_RECORDS SHOWN_.
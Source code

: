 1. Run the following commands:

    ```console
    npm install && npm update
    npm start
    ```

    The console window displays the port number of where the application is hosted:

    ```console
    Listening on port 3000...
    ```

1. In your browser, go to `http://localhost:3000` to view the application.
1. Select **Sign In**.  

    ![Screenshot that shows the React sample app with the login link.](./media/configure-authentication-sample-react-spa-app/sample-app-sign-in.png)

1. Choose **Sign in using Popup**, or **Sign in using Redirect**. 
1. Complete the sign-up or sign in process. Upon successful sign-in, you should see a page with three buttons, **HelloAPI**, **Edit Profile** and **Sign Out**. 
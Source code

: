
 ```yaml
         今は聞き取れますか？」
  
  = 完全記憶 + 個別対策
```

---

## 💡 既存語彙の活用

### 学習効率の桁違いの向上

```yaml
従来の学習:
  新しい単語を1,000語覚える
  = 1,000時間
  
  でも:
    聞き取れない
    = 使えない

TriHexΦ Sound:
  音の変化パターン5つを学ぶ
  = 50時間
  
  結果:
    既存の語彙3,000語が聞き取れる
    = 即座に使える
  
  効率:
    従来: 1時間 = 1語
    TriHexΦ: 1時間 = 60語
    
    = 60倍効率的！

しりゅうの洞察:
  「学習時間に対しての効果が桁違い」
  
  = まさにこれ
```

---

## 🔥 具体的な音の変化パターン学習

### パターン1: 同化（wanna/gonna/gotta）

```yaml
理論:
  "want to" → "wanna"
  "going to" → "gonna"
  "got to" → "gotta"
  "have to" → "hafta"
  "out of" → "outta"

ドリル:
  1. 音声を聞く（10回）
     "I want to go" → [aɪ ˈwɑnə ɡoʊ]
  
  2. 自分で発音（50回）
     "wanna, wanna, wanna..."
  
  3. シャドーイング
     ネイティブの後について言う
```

_PROBLEM REQUIREMENTS_. Looking through the records, copy out every line in which the word "with" is found.

_RESULT FOR THIS EXERCISE_.
    ![Screenshot that shows the React sample app with the login link.](./media/configure-authentication-sample-react-spa-app/sample-app-sign-in.png)
1. Complete the sign-up or sign in process. Upon successful sign-in, you should see a page with three buttons, **HelloAPI**, **Edit Profile** and **Sign Out**. 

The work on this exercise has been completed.